How can I do that? Thank you.
My code so far:
import pandas as pd
import requests
from bs4 import BeautifulSoup
from tabulate import tabulate
url = 'http://zjj.sz.gov.cn/ztfw/gcjs/xmxx/jgysba/'
res = requests.get(url)
soup = BeautifulSoup(res.content,'lxml')
print(soup)
New update:
from requests import post
import json
import pandas as pd
import numpy as np
headers = {
"User-Agent": "Mozilla/5.0 (Windows NT 10.0; Win64; x64) AppleWebKit/537.36 (KHTML, like Gecko) Chrome/79.0.3945.130 Safari/537.36",
"Referer": "http://zjj.sz.gov.cn/projreg/public/jgys/jgysList.jsp"}
dfs = []
#dfs = pd.DataFrame()
for page in range(0, 10):
data = {"limit": 100, "offset": page * 100, "pageNumber": page + 1}
json_arr = requests.post("http://zjj.sz.gov.cn/projreg/public/jgys/webService/getJgysLogList.json", headers = headers, data = data).text
d = json.loads(json_arr)
df = pd.read_json(json.dumps(d['rows']) , orient='list')
dfs.append(df)
print(dfs)
dfs = pd.concat(dfs)
#https://stackoverflow.com/questions/57842073/pandas-how-to-drop-rows-when-all-float-columns-are-nan
dfs = dfs.loc[:, ~dfs.replace(0, np.nan).isna().all()]

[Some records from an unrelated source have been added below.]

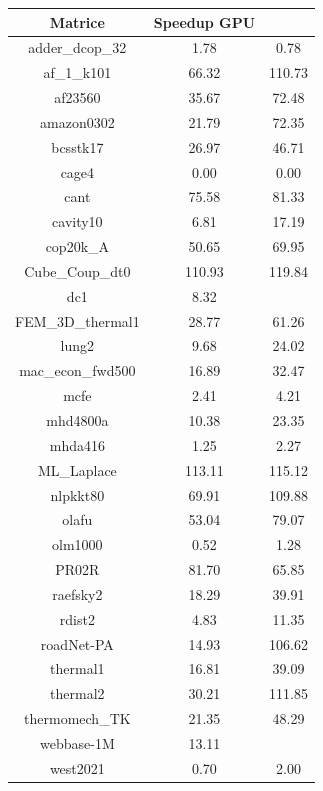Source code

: \documentclass[12pt,halfline,a4paper]{ouparticle}
\begin{document}
\begin{center}
\begin{tabular}{|| c | c | c ||} 
\hline
Matrice & Speedup GPU \\ [1ex]
\hline
adder\_dcop\_32 & 1.78 & 0.78 \\
\hline
af\_1\_k101 & 66.32 & 110.73 \\
\hline
af23560 & 35.67 & 72.48 \\
\hline
amazon0302 & 21.79 & 72.35 \\
\hline
bcsstk17 & 26.97 & 46.71 \\
\hline
cage4 & 0.00 & 0.00 \\
\hline
cant & 75.58 & 81.33 \\
\hline
cavity10 & 6.81 & 17.19 \\
\hline
cop20k\_A & 50.65 & 69.95 \\
\hline
Cube\_Coup\_dt0 & 110.93 & 119.84 \\
\hline
dc1 & 8.32 &  \\
\hline
FEM\_3D\_thermal1 & 28.77 & 61.26 \\
\hline
lung2 & 9.68 & 24.02 \\
\hline
mac\_econ\_fwd500 & 16.89 & 32.47 \\
\hline
mcfe & 2.41 & 4.21 \\
\hline
mhd4800a & 10.38 & 23.35 \\
\hline
mhda416 & 1.25 & 2.27 \\
\hline
ML\_Laplace & 113.11 & 115.12 \\
\hline
nlpkkt80 & 69.91 & 109.88 \\
\hline
olafu & 53.04 & 79.07 \\
\hline
olm1000 & 0.52 & 1.28 \\
\hline
PR02R & 81.70 & 65.85 \\
\hline
raefsky2 & 18.29 & 39.91 \\
\hline
rdist2 & 4.83 & 11.35 \\
\hline
roadNet-PA & 14.93 & 106.62 \\
\hline
thermal1 & 16.81 & 39.09 \\
\hline
thermal2 & 30.21 & 111.85 \\
\hline
thermomech\_TK & 21.35 & 48.29 \\
\hline
webbase-1M & 13.11 &  \\
\hline
west2021 & 0.70 & 2.00 \\
\hline
\end{tabular}
\end{center}
\end{document}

dfs.to_excel('test.xlsx', index = False)
It generates 10 pages and 1000 rows, but some columns values are misplaced, someone knows where did I do wrong? Thank you.
回答1:
So, using the JSON API from XHR you make a simple python post request via requests and you have your data.
In the params you have two of them which you can change to get different volumes of data, limit is the nos of objects you get in a request. pageNumber is the paginated page counter.
from requests import post
import json
url = 'http://zjj.sz.gov.cn/projreg/public/jgys/webService/getJgysLogList.json'
data = { 'limit' : '100', 'pageNumber' : '1'}
response = post(url, data=d)
response.text
Further you can use pandas to create a data frame or create a excel as you want.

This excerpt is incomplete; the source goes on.